** Data follows **
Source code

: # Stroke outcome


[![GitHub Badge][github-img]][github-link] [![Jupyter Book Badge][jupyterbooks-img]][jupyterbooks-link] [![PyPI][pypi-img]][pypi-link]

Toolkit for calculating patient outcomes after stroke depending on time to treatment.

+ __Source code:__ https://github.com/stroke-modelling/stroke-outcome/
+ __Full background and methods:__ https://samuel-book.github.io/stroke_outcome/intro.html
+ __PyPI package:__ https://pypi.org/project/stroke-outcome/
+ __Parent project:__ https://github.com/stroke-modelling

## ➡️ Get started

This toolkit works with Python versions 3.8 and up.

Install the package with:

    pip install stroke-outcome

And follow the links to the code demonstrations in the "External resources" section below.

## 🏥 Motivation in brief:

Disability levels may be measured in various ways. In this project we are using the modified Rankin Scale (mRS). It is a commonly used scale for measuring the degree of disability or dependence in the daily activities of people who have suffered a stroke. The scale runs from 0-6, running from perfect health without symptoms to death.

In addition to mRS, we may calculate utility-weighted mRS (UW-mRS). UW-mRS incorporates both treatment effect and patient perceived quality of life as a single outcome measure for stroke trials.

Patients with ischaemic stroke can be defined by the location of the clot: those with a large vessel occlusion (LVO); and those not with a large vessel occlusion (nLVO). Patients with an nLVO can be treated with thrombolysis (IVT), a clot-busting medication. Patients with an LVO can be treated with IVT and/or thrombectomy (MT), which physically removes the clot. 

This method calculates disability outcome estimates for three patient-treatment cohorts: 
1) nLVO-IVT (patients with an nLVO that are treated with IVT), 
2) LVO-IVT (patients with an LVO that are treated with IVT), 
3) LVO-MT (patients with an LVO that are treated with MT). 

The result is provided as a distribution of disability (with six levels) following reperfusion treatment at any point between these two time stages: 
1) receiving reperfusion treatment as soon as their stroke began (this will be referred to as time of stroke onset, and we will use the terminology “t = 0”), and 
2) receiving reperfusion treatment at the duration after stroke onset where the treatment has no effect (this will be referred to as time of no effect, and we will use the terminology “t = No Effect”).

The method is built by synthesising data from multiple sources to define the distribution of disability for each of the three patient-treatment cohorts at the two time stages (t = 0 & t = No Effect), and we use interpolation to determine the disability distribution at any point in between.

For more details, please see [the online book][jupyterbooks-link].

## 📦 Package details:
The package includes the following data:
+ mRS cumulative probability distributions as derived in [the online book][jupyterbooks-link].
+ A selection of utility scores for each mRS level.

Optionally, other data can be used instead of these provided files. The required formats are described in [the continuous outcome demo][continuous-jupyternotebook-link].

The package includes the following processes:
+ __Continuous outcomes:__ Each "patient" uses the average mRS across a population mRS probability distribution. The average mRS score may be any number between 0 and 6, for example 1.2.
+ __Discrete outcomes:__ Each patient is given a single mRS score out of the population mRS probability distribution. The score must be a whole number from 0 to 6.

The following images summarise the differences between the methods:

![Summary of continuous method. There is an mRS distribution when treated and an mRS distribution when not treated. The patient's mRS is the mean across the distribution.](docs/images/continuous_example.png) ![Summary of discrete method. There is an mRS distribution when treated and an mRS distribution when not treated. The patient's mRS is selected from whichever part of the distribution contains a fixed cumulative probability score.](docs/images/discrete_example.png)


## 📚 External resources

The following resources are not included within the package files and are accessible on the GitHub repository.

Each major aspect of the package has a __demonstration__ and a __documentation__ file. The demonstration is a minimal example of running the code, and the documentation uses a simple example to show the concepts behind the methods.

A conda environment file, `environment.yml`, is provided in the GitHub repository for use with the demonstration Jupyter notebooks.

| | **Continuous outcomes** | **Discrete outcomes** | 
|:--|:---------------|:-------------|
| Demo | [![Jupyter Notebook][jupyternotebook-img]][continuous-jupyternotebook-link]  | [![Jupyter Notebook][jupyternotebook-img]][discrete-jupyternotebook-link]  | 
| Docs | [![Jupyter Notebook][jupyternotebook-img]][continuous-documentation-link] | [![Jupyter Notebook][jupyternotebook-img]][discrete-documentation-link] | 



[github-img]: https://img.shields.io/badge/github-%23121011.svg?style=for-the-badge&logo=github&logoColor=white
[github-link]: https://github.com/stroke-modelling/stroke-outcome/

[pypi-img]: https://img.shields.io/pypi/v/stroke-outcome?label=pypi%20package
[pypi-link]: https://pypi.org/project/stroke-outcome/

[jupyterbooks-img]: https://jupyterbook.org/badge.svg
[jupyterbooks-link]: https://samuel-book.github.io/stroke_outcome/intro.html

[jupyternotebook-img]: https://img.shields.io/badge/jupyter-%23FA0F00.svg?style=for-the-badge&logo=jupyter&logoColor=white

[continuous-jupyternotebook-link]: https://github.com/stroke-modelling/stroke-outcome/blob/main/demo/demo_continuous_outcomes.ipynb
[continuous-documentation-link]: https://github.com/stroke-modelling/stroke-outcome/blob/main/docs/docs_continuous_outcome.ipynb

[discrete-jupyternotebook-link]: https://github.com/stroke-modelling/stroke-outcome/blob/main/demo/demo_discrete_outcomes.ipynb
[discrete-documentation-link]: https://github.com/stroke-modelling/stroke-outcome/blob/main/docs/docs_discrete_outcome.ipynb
** End of Data **
→ Assignment
Line count for "utility": determine it from the data and answer with the number by itself.

→ Solution to the exercise
2